## Work to be completed
The response must contain the complete data, printed exactly.

[Opening Data extracts section]

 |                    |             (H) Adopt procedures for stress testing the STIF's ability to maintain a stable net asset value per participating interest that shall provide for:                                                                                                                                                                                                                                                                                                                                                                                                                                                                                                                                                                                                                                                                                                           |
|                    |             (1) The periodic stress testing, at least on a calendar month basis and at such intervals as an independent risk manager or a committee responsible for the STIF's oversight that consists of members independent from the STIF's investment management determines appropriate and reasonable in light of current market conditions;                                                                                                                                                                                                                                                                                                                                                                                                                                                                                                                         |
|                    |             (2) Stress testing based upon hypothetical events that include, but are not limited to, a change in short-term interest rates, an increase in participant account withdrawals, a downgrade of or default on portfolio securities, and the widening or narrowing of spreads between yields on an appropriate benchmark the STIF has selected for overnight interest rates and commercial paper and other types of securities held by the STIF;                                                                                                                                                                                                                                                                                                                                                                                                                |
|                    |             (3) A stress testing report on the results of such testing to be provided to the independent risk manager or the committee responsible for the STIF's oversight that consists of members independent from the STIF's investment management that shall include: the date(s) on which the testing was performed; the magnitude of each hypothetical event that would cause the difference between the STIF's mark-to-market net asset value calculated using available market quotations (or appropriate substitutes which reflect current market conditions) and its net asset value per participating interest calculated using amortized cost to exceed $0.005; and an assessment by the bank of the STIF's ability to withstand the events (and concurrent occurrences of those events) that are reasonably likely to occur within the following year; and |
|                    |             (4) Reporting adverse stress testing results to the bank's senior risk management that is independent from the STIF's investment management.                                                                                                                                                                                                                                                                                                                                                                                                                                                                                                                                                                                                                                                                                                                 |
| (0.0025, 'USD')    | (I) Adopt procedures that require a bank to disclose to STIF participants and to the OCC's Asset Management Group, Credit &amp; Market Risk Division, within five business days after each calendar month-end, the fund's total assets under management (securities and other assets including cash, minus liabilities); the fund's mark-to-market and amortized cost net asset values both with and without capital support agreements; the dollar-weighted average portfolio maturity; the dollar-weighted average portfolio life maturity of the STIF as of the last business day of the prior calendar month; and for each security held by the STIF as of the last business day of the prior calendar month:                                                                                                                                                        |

[Closing Data extracts section]

## Written answer
 |                    |             (H) Adopt procedures for stress testing the STIF's ability to maintain a stable net asset value per participating interest that shall provide for:                                                                                                                                                                                                                                                                                                                                                                                                                                                                                                                                                                                                                                                                                                           |
|                    |             (1) The periodic stress testing, at least on a calendar month basis and at such intervals as an independent risk manager or a committee responsible for the STIF's oversight that consists of members independent from the STIF's investment management determines appropriate and reasonable in light of current market conditions;                                                                                                                                                                                                                                                                                                                                                                                                                                                                                                                         |
|                    |             (2) Stress testing based upon hypothetical events that include, but are not limited to, a change in short-term interest rates, an increase in participant account withdrawals, a downgrade of or default on portfolio securities, and the widening or narrowing of spreads between yields on an appropriate benchmark the STIF has selected for overnight interest rates and commercial paper and other types of securities held by the STIF;                                                                                                                                                                                                                                                                                                                                                                                                                |
|                    |             (3) A stress testing report on the results of such testing to be provided to the independent risk manager or the committee responsible for the STIF's oversight that consists of members independent from the STIF's investment management that shall include: the date(s) on which the testing was performed; the magnitude of each hypothetical event that would cause the difference between the STIF's mark-to-market net asset value calculated using available market quotations (or appropriate substitutes which reflect current market conditions) and its net asset value per participating interest calculated using amortized cost to exceed $0.005; and an assessment by the bank of the STIF's ability to withstand the events (and concurrent occurrences of those events) that are reasonably likely to occur within the following year; and |
|                    |             (4) Reporting adverse stress testing results to the bank's senior risk management that is independent from the STIF's investment management.                                                                                                                                                                                                                                                                                                                                                                                                                                                                                                                                                                                                                                                                                                                 |
| (0.0025, 'USD')    | (I) Adopt procedures that require a bank to disclose to STIF participants and to the OCC's Asset Management Group, Credit &amp; Market Risk Division, within five business days after each calendar month-end, the fund's total assets under management (securities and other assets including cash, minus liabilities); the fund's mark-to-market and amortized cost net asset values both with and without capital support agreements; the dollar-weighted average portfolio maturity; the dollar-weighted average portfolio life maturity of the STIF as of the last business day of the prior calendar month; and for each security held by the STIF as of the last business day of the prior calendar month:                                                                                                                                                        |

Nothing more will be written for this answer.